## What is required
Without any pictures, copy the records below once more, exactly as they are.

== Segment start ==

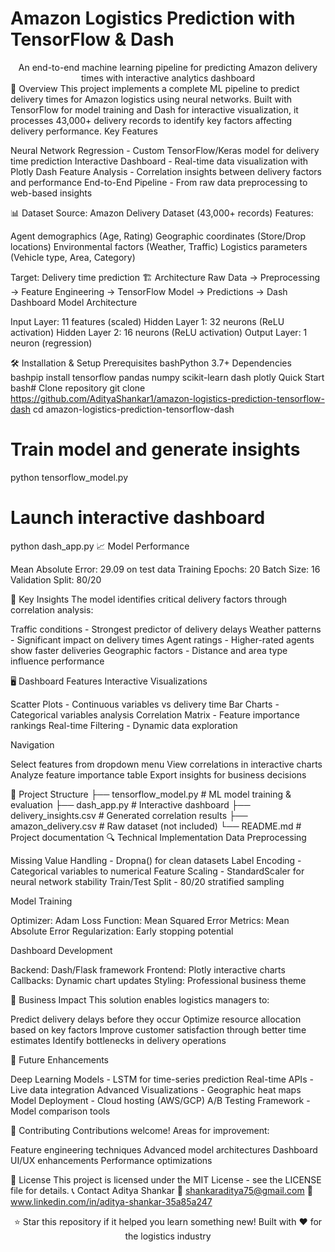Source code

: # Amazon Logistics Prediction with TensorFlow & Dash
<div align="center">
An end-to-end machine learning pipeline for predicting Amazon delivery times with interactive analytics dashboard
</div>
🚀 Overview
This project implements a complete ML pipeline to predict delivery times for Amazon logistics using neural networks. Built with TensorFlow for model training and Dash for interactive visualization, it processes 43,000+ delivery records to identify key factors affecting delivery performance.
Key Features

Neural Network Regression - Custom TensorFlow/Keras model for delivery time prediction
Interactive Dashboard - Real-time data visualization with Plotly Dash
Feature Analysis - Correlation insights between delivery factors and performance
End-to-End Pipeline - From raw data preprocessing to web-based insights

📊 Dataset
Source: Amazon Delivery Dataset (43,000+ records)
Features:

Agent demographics (Age, Rating)
Geographic coordinates (Store/Drop locations)
Environmental factors (Weather, Traffic)
Logistics parameters (Vehicle type, Area, Category)

Target: Delivery time prediction
🏗️ Architecture
Raw Data → Preprocessing → Feature Engineering → TensorFlow Model → Predictions → Dash Dashboard
Model Architecture

Input Layer: 11 features (scaled)
Hidden Layer 1: 32 neurons (ReLU activation)
Hidden Layer 2: 16 neurons (ReLU activation)
Output Layer: 1 neuron (regression)

🛠️ Installation & Setup
Prerequisites
bashPython 3.7+
Dependencies
bashpip install tensorflow pandas numpy scikit-learn dash plotly
Quick Start
bash# Clone repository
git clone https://github.com/AdityaShankar1/amazon-logistics-prediction-tensorflow-dash
cd amazon-logistics-prediction-tensorflow-dash

# Train model and generate insights
python tensorflow_model.py

# Launch interactive dashboard
python dash_app.py
📈 Model Performance

Mean Absolute Error:  29.09 on test data
Training Epochs: 20
Batch Size: 16
Validation Split: 80/20

🎯 Key Insights
The model identifies critical delivery factors through correlation analysis:

Traffic conditions - Strongest predictor of delivery delays
Weather patterns - Significant impact on delivery times
Agent ratings - Higher-rated agents show faster deliveries
Geographic factors - Distance and area type influence performance

🖥️ Dashboard Features
Interactive Visualizations

Scatter Plots - Continuous variables vs delivery time
Bar Charts - Categorical variables analysis
Correlation Matrix - Feature importance rankings
Real-time Filtering - Dynamic data exploration

Navigation

Select features from dropdown menu
View correlations in interactive charts
Analyze feature importance table
Export insights for business decisions

📁 Project Structure
├── tensorflow_model.py     # ML model training & evaluation
├── dash_app.py            # Interactive dashboard
├── delivery_insights.csv  # Generated correlation results
├── amazon_delivery.csv    # Raw dataset (not included)
└── README.md             # Project documentation
🔍 Technical Implementation
Data Preprocessing

Missing Value Handling - Dropna() for clean datasets
Label Encoding - Categorical variables to numerical
Feature Scaling - StandardScaler for neural network stability
Train/Test Split - 80/20 stratified sampling

Model Training

Optimizer: Adam
Loss Function: Mean Squared Error
Metrics: Mean Absolute Error
Regularization: Early stopping potential

Dashboard Development

Backend: Dash/Flask framework
Frontend: Plotly interactive charts
Callbacks: Dynamic chart updates
Styling: Professional business theme

🎯 Business Impact
This solution enables logistics managers to:

Predict delivery delays before they occur
Optimize resource allocation based on key factors
Improve customer satisfaction through better time estimates
Identify bottlenecks in delivery operations

🚀 Future Enhancements

 Deep Learning Models - LSTM for time-series prediction
 Real-time APIs - Live data integration
 Advanced Visualizations - Geographic heat maps
 Model Deployment - Cloud hosting (AWS/GCP)
 A/B Testing Framework - Model comparison tools

🤝 Contributing
Contributions welcome! Areas for improvement:

Feature engineering techniques
Advanced model architectures
Dashboard UI/UX enhancements
Performance optimizations

📜 License
This project is licensed under the MIT License - see the LICENSE file for details.
📞 Contact
Aditya Shankar
📧 shankaraditya75@gmail.com
💼 www.linkedin.com/in/aditya-shankar-35a85a247

<div align="center">
⭐ Star this repository if it helped you learn something new!
Built with ❤️ for the logistics industry
</div>
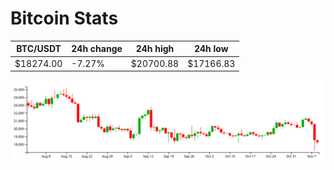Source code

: # Bitcoin Stats

BTC/USDT|24h change|24h high|24h low|
|---|---|---|---|
|$18274.00|-7.27%|$20700.88|$17166.83|

<img src="./chart.svg">

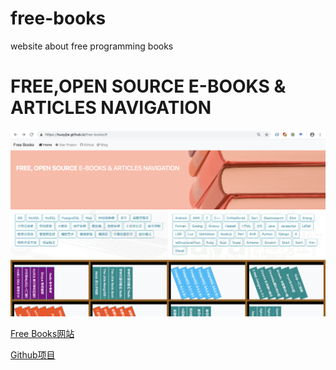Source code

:# free-books
website about free programming books

# FREE,OPEN SOURCE E-BOOKS & ARTICLES NAVIGATION

![Free Books网站](img/free-books.png)

[Free Books网站](https://huoyijie.github.io/free-books/)

[Github项目](https://github.com/huoyijie/free-books)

== Segment end ==

## Solved exercise
Source code

: # Amazon Logistics Prediction with TensorFlow & Dash
<div align="center">
An end-to-end machine learning pipeline for predicting Amazon delivery times with interactive analytics dashboard
</div>
🚀 Overview
This project implements a complete ML pipeline to predict delivery times for Amazon logistics using neural networks. Built with TensorFlow for model training and Dash for interactive visualization, it processes 43,000+ delivery records to identify key factors affecting delivery performance.
Key Features

Neural Network Regression - Custom TensorFlow/Keras model for delivery time prediction
Interactive Dashboard - Real-time data visualization with Plotly Dash
Feature Analysis - Correlation insights between delivery factors and performance
End-to-End Pipeline - From raw data preprocessing to web-based insights

📊 Dataset
Source: Amazon Delivery Dataset (43,000+ records)
Features:

Agent demographics (Age, Rating)
Geographic coordinates (Store/Drop locations)
Environmental factors (Weather, Traffic)
Logistics parameters (Vehicle type, Area, Category)

Target: Delivery time prediction
🏗️ Architecture
Raw Data → Preprocessing → Feature Engineering → TensorFlow Model → Predictions → Dash Dashboard
Model Architecture

Input Layer: 11 features (scaled)
Hidden Layer 1: 32 neurons (ReLU activation)
Hidden Layer 2: 16 neurons (ReLU activation)
Output Layer: 1 neuron (regression)

🛠️ Installation & Setup
Prerequisites
bashPython 3.7+
Dependencies
bashpip install tensorflow pandas numpy scikit-learn dash plotly
Quick Start
bash# Clone repository
git clone https://github.com/AdityaShankar1/amazon-logistics-prediction-tensorflow-dash
cd amazon-logistics-prediction-tensorflow-dash

# Train model and generate insights
python tensorflow_model.py

# Launch interactive dashboard
python dash_app.py
📈 Model Performance

Mean Absolute Error:  29.09 on test data
Training Epochs: 20
Batch Size: 16
Validation Split: 80/20

🎯 Key Insights
The model identifies critical delivery factors through correlation analysis:

Traffic conditions - Strongest predictor of delivery delays
Weather patterns - Significant impact on delivery times
Agent ratings - Higher-rated agents show faster deliveries
Geographic factors - Distance and area type influence performance

🖥️ Dashboard Features
Interactive Visualizations

Scatter Plots - Continuous variables vs delivery time
Bar Charts - Categorical variables analysis
Correlation Matrix - Feature importance rankings
Real-time Filtering - Dynamic data exploration

Navigation

Select features from dropdown menu
View correlations in interactive charts
Analyze feature importance table
Export insights for business decisions

📁 Project Structure
├── tensorflow_model.py     # ML model training & evaluation
├── dash_app.py            # Interactive dashboard
├── delivery_insights.csv  # Generated correlation results
├── amazon_delivery.csv    # Raw dataset (not included)
└── README.md             # Project documentation
🔍 Technical Implementation
Data Preprocessing

Missing Value Handling - Dropna() for clean datasets
Label Encoding - Categorical variables to numerical
Feature Scaling - StandardScaler for neural network stability
Train/Test Split - 80/20 stratified sampling

Model Training

Optimizer: Adam
Loss Function: Mean Squared Error
Metrics: Mean Absolute Error
Regularization: Early stopping potential

Dashboard Development

Backend: Dash/Flask framework
Frontend: Plotly interactive charts
Callbacks: Dynamic chart updates
Styling: Professional business theme

🎯 Business Impact
This solution enables logistics managers to:

Predict delivery delays before they occur
Optimize resource allocation based on key factors
Improve customer satisfaction through better time estimates
Identify bottlenecks in delivery operations

🚀 Future Enhancements

 Deep Learning Models - LSTM for time-series prediction
 Real-time APIs - Live data integration
 Advanced Visualizations - Geographic heat maps
 Model Deployment - Cloud hosting (AWS/GCP)
 A/B Testing Framework - Model comparison tools

🤝 Contributing
Contributions welcome! Areas for improvement:

Feature engineering techniques
Advanced model architectures
Dashboard UI/UX enhancements
Performance optimizations

📜 License
This project is licensed under the MIT License - see the LICENSE file for details.
📞 Contact
Aditya Shankar
📧 shankaraditya75@gmail.com
💼 www.linkedin.com/in/aditya-shankar-35a85a247

<div align="center">
⭐ Star this repository if it helped you learn something new!
Built with ❤️ for the logistics industry
</div>
Source code

: # Bitcoin Stats

BTC/USDT|24h change|24h high|24h low|
|---|---|---|---|
|$18274.00|-7.27%|$20700.88|$17166.83|

<img src="./chart.svg">

Source code

:# free-books
website about free programming books

# FREE,OPEN SOURCE E-BOOKS & ARTICLES NAVIGATION

![Free Books网站](img/free-books.png)

[Free Books网站](https://huoyijie.github.io/free-books/)

[Github项目](https://github.com/huoyijie/free-books)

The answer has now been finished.